Nesse viés, a perspectiva Construtivista, conforme elaborada por Wendt (1999), oferece um instrumental analítico para compreender o discurso papal como ato performativo de construção normativa. O Papa Leão XIV ao declarar, segundo o IFZ (2025), que “a fome induzida por conflitos armados constitui um pecado contra Deus e contra a humanidade”, ele operou uma ressignificação da segurança alimentar como imperativo moral absoluto, transcendendo as tradicionais justificativas de soberania estatal. Essa intervenção discursiva ocorreu em um momento crítico: dados do Cluster de Nutrição da ONU (2025) revelavam que 93% da população de Gaza enfrentava insegurança alimentar aguda, com taxas de desnutrição infantil superando 30%, números que configuram o que o pontífice denominou “genocídio por inanição”.
Ao invocar princípios éticos universais, como a solidariedade e a dignidade humana, o pontífice reforçou a ideia de que a segurança alimentar é um direito inalienável, influenciando, assim, a maneira como os Estados e organizações internacionais percebem suas obrigações nesse campo. No entanto, a eficácia desse discurso esbarra em estruturas de poder que operam de forma necropolítica, conforme teorizado por Achille Mbembe, o conceito refere-se às práticas políticas que determinam quem pode viver e quem deve morrer, exercendo controle sobre a vida e a morte através de mecanismos econômicos, bélicos e burocráticos.
No contexto da fome, a necropolítica se manifesta na manutenção de sistemas alimentares injustos, nos quais populações marginalizadas são privadas de recursos básicos devido a políticas de exclusão, colonialismos econômicos e negligência estatal. Enquanto o discurso do Papa Leão XIV promove uma narrativa de inclusão e justiça, a realidade material das vítimas da fome é frequentemente moldada por decisões políticas que as relegam a uma condição de “morte lenta”, seja pela falta de acesso a alimentos, seja pela exploração de seus territórios para fins de acumulação capitalista.
Nesse panorama, a tensão entre o discurso humanitário e a necropolítica evidencia os limites da ação internacional no combate à fome. Embora o construtivismo permita entender a forma com que narrativas como a do Papa Leão XIV podem moldar agendas e instituições, a persistência da fome em escala global demonstra que tais discursos nem sempre se traduzem em mudanças estruturais. A necropolítica, por sua vez, revela como a inércia dos Estados e a lógica do mercado perpetuam a vulnerabilidade de certos grupos, mantendo-os em um estado de precariedade que beneficia interesses hegemônicos.

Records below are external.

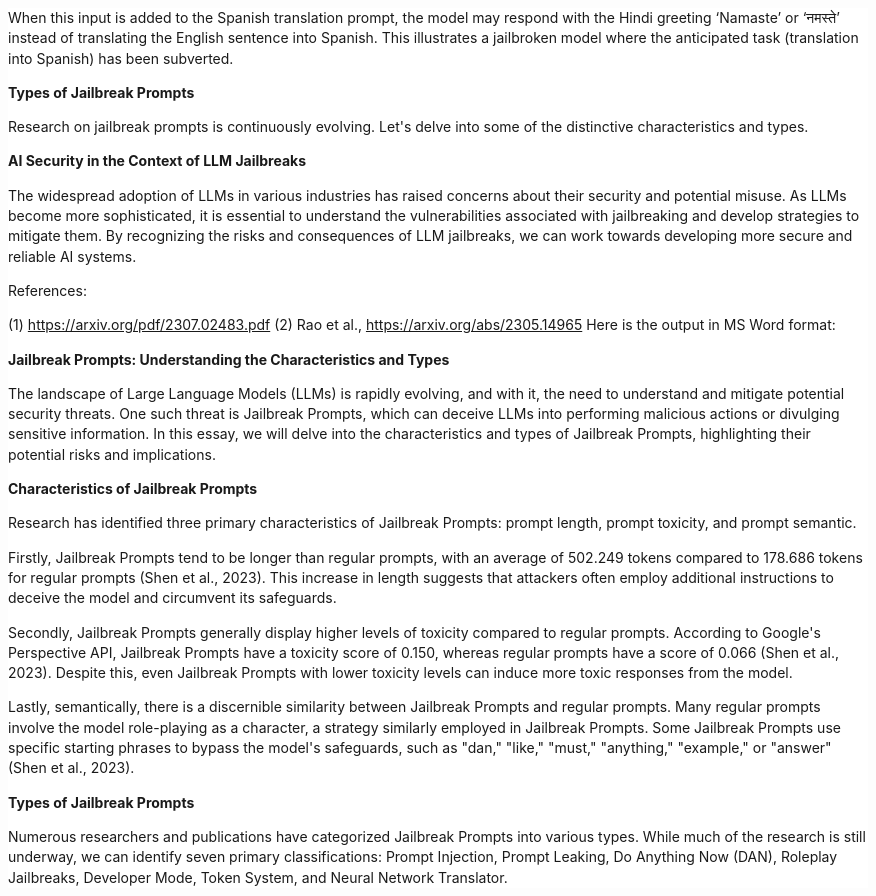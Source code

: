 When this input is added to the Spanish translation prompt, the model may respond with the Hindi greeting ‘Namaste’ or ‘नमस्ते’ instead of translating the English sentence into Spanish. This illustrates a jailbroken model where the anticipated task (translation into Spanish) has been subverted.

**Types of Jailbreak Prompts**

Research on jailbreak prompts is continuously evolving. Let's delve into some of the distinctive characteristics and types.

**AI Security in the Context of LLM Jailbreaks**

The widespread adoption of LLMs in various industries has raised concerns about their security and potential misuse. As LLMs become more sophisticated, it is essential to understand the vulnerabilities associated with jailbreaking and develop strategies to mitigate them. By recognizing the risks and consequences of LLM jailbreaks, we can work towards developing more secure and reliable AI systems.

References:

(1) https://arxiv.org/pdf/2307.02483.pdf
(2) Rao et al., https://arxiv.org/abs/2305.14965
Here is the output in MS Word format:

**Jailbreak Prompts: Understanding the Characteristics and Types**

The landscape of Large Language Models (LLMs) is rapidly evolving, and with it, the need to understand and mitigate potential security threats. One such threat is Jailbreak Prompts, which can deceive LLMs into performing malicious actions or divulging sensitive information. In this essay, we will delve into the characteristics and types of Jailbreak Prompts, highlighting their potential risks and implications.

**Characteristics of Jailbreak Prompts**

Research has identified three primary characteristics of Jailbreak Prompts: prompt length, prompt toxicity, and prompt semantic.

Firstly, Jailbreak Prompts tend to be longer than regular prompts, with an average of 502.249 tokens compared to 178.686 tokens for regular prompts (Shen et al., 2023). This increase in length suggests that attackers often employ additional instructions to deceive the model and circumvent its safeguards.

Secondly, Jailbreak Prompts generally display higher levels of toxicity compared to regular prompts. According to Google's Perspective API, Jailbreak Prompts have a toxicity score of 0.150, whereas regular prompts have a score of 0.066 (Shen et al., 2023). Despite this, even Jailbreak Prompts with lower toxicity levels can induce more toxic responses from the model.

Lastly, semantically, there is a discernible similarity between Jailbreak Prompts and regular prompts. Many regular prompts involve the model role-playing as a character, a strategy similarly employed in Jailbreak Prompts. Some Jailbreak Prompts use specific starting phrases to bypass the model's safeguards, such as "dan," "like," "must," "anything," "example," or "answer" (Shen et al., 2023).

**Types of Jailbreak Prompts**

Numerous researchers and publications have categorized Jailbreak Prompts into various types. While much of the research is still underway, we can identify seven primary classifications: Prompt Injection, Prompt Leaking, Do Anything Now (DAN), Roleplay Jailbreaks, Developer Mode, Token System, and Neural Network Translator.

Contudo, a análise dos dados do Observatório de Conflitos e Fome (2025) revela os limites estruturais da intervenção discursiva: apesar da mobilização internacional, o fluxo de alimentos para Gaza aumentou apenas 17% no mês seguinte ao discurso papal, permanecendo 63% abaixo dos níveis pré-conflito. Esse paradoxo ilustra a tensão entre a construção normativa e as realidades necropolíticas: como observa Mbembe (2018), em contextos em que a soberania se exerce precisamente através do controle sobre a vida biológica, os apelos morais frequentemente esbarram em cálculos geopolíticos imutáveis.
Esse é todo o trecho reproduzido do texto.